WHAT YOU NEED TO DO: Each record should be output exactly, with every character kept.

RECORDS PROVIDED below:

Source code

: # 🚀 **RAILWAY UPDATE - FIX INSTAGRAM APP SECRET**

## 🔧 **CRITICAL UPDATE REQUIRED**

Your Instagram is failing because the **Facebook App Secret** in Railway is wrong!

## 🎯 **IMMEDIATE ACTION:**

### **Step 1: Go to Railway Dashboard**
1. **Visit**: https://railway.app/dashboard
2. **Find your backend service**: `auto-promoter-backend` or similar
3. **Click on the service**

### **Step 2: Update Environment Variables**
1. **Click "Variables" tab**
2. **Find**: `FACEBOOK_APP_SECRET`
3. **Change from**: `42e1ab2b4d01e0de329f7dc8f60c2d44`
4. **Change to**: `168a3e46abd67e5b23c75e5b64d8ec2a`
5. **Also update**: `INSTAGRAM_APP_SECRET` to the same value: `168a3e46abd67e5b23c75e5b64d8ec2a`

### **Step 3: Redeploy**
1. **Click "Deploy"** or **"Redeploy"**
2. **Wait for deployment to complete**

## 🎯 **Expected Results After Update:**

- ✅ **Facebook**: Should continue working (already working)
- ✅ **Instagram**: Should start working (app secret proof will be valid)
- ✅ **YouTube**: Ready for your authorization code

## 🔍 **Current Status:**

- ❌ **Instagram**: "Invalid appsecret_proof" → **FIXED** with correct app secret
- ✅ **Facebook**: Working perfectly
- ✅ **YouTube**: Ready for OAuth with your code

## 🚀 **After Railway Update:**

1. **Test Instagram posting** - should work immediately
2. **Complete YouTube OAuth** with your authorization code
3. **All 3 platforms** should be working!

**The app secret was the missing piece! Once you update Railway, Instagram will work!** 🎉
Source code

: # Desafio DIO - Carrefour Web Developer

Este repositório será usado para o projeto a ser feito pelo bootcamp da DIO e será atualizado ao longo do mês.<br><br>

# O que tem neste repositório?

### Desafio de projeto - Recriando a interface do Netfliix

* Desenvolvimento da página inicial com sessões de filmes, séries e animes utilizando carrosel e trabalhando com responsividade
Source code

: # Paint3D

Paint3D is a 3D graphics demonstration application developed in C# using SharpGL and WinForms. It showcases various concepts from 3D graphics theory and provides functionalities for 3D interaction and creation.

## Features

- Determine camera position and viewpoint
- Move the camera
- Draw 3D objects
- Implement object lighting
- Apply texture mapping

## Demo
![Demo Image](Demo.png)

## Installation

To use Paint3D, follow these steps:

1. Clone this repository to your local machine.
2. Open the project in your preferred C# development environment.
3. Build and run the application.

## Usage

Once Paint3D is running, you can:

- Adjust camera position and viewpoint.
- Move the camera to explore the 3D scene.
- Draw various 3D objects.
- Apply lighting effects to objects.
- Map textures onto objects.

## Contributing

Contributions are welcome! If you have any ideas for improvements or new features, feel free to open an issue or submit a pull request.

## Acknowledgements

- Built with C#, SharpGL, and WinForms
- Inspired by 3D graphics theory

End of RECORDS PROVIDED.

RESPONSE:
Source code

: # 🚀 **RAILWAY UPDATE - FIX INSTAGRAM APP SECRET**

## 🔧 **CRITICAL UPDATE REQUIRED**

Your Instagram is failing because the **Facebook App Secret** in Railway is wrong!

## 🎯 **IMMEDIATE ACTION:**

### **Step 1: Go to Railway Dashboard**
1. **Visit**: https://railway.app/dashboard
2. **Find your backend service**: `auto-promoter-backend` or similar
3. **Click on the service**

### **Step 2: Update Environment Variables**
1. **Click "Variables" tab**
2. **Find**: `FACEBOOK_APP_SECRET`
3. **Change from**: `42e1ab2b4d01e0de329f7dc8f60c2d44`
4. **Change to**: `168a3e46abd67e5b23c75e5b64d8ec2a`
5. **Also update**: `INSTAGRAM_APP_SECRET` to the same value: `168a3e46abd67e5b23c75e5b64d8ec2a`

### **Step 3: Redeploy**
1. **Click "Deploy"** or **"Redeploy"**
2. **Wait for deployment to complete**

## 🎯 **Expected Results After Update:**

- ✅ **Facebook**: Should continue working (already working)
- ✅ **Instagram**: Should start working (app secret proof will be valid)
- ✅ **YouTube**: Ready for your authorization code

## 🔍 **Current Status:**

- ❌ **Instagram**: "Invalid appsecret_proof" → **FIXED** with correct app secret
- ✅ **Facebook**: Working perfectly
- ✅ **YouTube**: Ready for OAuth with your code

## 🚀 **After Railway Update:**

1. **Test Instagram posting** - should work immediately
2. **Complete YouTube OAuth** with your authorization code
3. **All 3 platforms** should be working!

**The app secret was the missing piece! Once you update Railway, Instagram will work!** 🎉
Source code

: # Desafio DIO - Carrefour Web Developer

Este repositório será usado para o projeto a ser feito pelo bootcamp da DIO e será atualizado ao longo do mês.<br><br>

# O que tem neste repositório?

### Desafio de projeto - Recriando a interface do Netfliix

* Desenvolvimento da página inicial com sessões de filmes, séries e animes utilizando carrosel e trabalhando com responsividade
Source code

: # Paint3D

Paint3D is a 3D graphics demonstration application developed in C# using SharpGL and WinForms. It showcases various concepts from 3D graphics theory and provides functionalities for 3D interaction and creation.

## Features

- Determine camera position and viewpoint
- Move the camera
- Draw 3D objects
- Implement object lighting
- Apply texture mapping

## Demo
![Demo Image](Demo.png)

## Installation

To use Paint3D, follow these steps:

1. Clone this repository to your local machine.
2. Open the project in your preferred C# development environment.
3. Build and run the application.

## Usage

Once Paint3D is running, you can:

- Adjust camera position and viewpoint.
- Move the camera to explore the 3D scene.
- Draw various 3D objects.
- Apply lighting effects to objects.
- Map textures onto objects.

## Contributing

Contributions are welcome! If you have any ideas for improvements or new features, feel free to open an issue or submit a pull request.

## Acknowledgements

- Built with C#, SharpGL, and WinForms
- Inspired by 3D graphics theory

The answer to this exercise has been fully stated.